**REQUIRED WORK:** Beginning with the line that holds "Passing in the" in the data below, give again every line through the one that holds "to serve on", exactly as written.

• • •

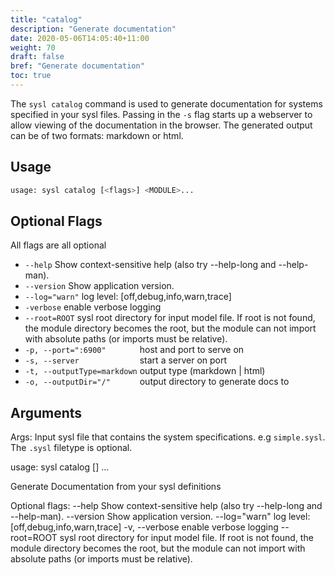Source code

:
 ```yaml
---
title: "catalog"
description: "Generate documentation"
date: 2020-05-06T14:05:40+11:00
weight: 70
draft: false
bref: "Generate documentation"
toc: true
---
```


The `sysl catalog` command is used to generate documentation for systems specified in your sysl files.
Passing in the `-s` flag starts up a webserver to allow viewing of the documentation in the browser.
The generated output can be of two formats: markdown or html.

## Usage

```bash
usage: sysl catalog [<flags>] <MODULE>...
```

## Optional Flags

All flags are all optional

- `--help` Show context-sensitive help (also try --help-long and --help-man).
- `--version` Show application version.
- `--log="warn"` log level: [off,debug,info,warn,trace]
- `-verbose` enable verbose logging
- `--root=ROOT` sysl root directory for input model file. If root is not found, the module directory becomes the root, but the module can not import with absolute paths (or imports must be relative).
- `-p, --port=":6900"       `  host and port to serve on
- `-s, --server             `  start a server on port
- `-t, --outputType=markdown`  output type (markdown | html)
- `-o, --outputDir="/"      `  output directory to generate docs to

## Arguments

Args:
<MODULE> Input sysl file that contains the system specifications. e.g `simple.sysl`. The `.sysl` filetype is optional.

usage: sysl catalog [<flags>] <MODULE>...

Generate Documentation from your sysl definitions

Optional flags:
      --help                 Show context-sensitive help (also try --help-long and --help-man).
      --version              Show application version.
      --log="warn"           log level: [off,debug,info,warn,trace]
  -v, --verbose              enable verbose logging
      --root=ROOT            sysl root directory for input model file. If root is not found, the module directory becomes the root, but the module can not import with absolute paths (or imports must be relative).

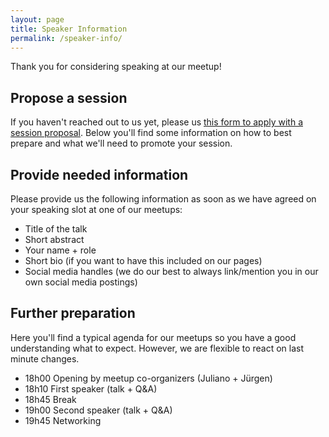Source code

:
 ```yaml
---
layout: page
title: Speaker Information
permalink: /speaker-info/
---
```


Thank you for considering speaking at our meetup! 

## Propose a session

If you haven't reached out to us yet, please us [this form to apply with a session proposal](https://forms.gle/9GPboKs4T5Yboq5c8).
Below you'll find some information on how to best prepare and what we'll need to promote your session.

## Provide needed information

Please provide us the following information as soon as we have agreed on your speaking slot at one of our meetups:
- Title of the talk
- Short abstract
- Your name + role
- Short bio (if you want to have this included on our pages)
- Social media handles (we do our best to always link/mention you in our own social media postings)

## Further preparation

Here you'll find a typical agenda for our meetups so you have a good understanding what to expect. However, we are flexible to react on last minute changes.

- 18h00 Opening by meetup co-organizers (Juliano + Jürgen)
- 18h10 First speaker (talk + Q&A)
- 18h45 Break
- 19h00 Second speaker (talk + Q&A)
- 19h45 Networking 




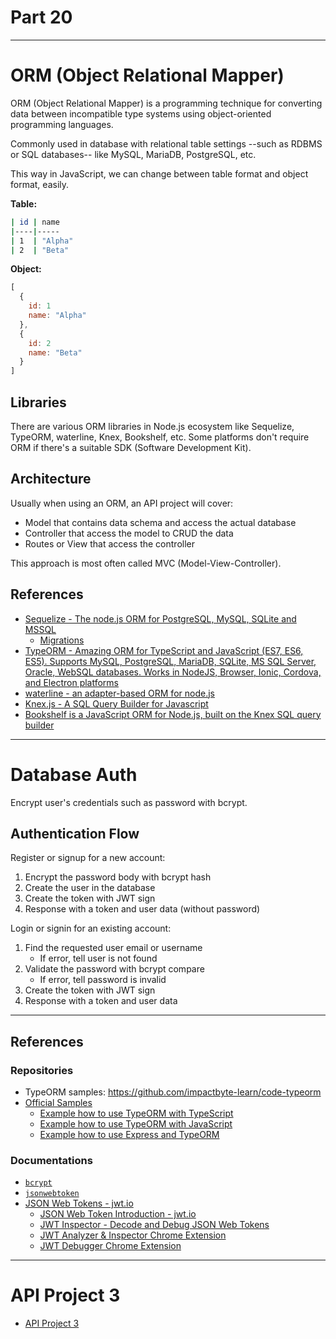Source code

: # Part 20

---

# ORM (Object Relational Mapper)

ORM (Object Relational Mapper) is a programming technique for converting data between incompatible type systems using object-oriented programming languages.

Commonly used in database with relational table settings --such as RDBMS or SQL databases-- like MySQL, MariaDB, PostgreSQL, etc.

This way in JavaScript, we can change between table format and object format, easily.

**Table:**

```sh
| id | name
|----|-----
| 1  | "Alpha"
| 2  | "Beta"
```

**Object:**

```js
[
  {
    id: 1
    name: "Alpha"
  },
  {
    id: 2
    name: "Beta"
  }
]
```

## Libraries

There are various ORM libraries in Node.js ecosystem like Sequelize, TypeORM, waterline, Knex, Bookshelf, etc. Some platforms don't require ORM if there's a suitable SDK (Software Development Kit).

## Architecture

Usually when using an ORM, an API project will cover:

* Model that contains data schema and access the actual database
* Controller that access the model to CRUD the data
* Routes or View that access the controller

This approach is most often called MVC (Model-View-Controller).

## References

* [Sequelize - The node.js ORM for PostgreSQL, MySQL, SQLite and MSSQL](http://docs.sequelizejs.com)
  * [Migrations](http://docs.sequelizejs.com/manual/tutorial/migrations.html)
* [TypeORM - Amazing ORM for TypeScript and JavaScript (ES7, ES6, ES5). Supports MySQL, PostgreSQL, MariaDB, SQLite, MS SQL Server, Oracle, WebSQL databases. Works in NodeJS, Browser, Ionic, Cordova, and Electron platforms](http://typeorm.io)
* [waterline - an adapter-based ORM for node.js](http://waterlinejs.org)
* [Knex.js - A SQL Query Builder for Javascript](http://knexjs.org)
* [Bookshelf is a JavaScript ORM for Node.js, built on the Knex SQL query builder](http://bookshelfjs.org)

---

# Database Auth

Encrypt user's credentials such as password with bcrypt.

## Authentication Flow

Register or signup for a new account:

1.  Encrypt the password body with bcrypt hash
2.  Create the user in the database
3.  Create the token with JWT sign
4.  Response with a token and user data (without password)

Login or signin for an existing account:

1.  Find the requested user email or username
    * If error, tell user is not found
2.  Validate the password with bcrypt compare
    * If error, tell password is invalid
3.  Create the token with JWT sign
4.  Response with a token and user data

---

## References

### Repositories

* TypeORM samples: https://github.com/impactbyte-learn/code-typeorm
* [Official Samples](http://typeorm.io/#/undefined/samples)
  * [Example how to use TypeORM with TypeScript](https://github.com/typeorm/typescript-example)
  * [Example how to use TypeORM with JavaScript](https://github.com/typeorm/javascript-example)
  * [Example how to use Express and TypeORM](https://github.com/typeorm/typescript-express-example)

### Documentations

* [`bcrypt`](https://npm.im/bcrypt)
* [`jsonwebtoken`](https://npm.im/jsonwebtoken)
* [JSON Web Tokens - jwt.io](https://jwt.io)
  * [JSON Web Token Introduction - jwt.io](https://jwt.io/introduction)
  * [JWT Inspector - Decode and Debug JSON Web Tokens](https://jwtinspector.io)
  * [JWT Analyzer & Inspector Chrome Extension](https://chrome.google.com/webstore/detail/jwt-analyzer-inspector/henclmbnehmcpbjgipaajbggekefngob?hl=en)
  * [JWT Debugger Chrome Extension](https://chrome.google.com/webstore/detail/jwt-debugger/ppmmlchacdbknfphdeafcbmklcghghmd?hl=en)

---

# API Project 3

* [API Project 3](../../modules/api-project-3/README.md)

• • •

**SOLUTION TO THE EXERCISE:**
Passing in the `-s` flag starts up a webserver to allow viewing of the documentation in the browser.
The generated output can be of two formats: markdown or html.

## Usage

```bash
usage: sysl catalog [<flags>] <MODULE>...
```

## Optional Flags

All flags are all optional

- `--help` Show context-sensitive help (also try --help-long and --help-man).
- `--version` Show application version.
- `--log="warn"` log level: [off,debug,info,warn,trace]
- `-verbose` enable verbose logging
- `--root=ROOT` sysl root directory for input model file. If root is not found, the module directory becomes the root, but the module can not import with absolute paths (or imports must be relative).
- `-p, --port=":6900"       `  host and port to serve on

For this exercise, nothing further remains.